Exercise brief
Below are records; how many of their lines contain "environment"? Answer with only the number.

Segment Start: Data under study

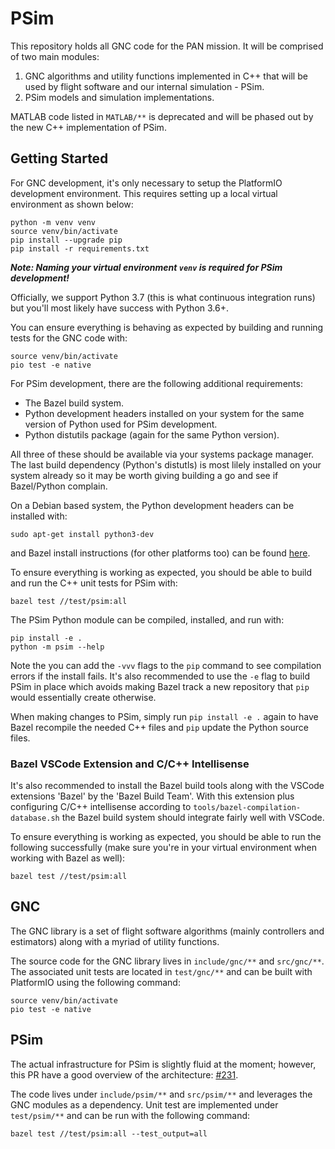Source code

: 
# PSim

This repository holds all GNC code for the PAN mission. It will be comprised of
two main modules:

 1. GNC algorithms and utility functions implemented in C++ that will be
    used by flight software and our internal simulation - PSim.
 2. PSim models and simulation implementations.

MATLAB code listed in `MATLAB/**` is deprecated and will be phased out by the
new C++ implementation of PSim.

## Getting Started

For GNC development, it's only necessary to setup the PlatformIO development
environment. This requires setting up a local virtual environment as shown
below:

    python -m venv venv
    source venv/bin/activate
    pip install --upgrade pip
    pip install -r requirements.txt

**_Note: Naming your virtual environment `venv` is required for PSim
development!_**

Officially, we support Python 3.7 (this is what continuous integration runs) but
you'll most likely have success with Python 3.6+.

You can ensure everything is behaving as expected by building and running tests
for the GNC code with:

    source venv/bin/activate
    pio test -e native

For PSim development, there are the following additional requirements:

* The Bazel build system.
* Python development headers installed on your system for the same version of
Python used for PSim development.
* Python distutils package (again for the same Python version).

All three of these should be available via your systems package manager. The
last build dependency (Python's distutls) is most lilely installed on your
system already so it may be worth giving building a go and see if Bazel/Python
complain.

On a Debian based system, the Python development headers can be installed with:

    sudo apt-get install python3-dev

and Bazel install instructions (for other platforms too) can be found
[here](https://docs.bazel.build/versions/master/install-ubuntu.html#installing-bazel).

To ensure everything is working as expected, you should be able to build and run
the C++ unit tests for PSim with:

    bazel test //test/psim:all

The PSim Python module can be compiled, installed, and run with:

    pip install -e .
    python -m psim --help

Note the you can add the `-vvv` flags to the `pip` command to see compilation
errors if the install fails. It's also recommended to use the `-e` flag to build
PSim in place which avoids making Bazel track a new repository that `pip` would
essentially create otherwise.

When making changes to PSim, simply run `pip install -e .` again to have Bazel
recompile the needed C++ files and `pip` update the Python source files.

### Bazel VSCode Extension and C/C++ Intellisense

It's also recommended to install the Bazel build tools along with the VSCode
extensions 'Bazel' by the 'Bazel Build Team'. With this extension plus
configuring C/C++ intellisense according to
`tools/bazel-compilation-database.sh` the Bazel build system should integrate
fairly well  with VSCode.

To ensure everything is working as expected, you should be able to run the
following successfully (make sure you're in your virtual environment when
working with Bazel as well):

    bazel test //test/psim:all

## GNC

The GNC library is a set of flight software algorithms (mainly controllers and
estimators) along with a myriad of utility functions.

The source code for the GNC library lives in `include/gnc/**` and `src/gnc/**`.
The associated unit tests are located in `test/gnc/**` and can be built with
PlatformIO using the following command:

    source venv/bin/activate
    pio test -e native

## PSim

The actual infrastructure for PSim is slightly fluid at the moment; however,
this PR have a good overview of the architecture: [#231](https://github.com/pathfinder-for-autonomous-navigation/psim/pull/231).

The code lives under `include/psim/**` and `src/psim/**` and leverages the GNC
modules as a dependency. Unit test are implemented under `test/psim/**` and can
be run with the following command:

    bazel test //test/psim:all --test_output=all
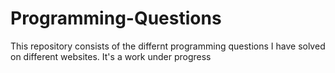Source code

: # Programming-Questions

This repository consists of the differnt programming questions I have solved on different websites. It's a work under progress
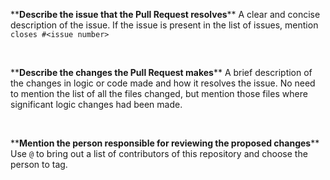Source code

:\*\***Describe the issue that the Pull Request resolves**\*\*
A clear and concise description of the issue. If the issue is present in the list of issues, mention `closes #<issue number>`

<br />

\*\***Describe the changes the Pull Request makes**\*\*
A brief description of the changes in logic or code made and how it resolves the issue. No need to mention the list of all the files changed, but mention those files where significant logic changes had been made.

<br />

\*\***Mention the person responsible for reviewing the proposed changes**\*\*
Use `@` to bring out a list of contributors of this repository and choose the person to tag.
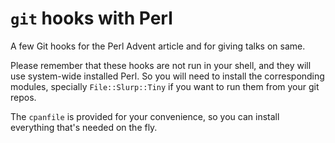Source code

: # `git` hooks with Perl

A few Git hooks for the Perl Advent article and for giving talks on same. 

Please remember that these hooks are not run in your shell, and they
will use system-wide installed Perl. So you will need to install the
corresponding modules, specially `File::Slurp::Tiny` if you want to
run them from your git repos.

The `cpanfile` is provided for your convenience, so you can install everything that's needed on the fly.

Segment End: Data under study

Solution
3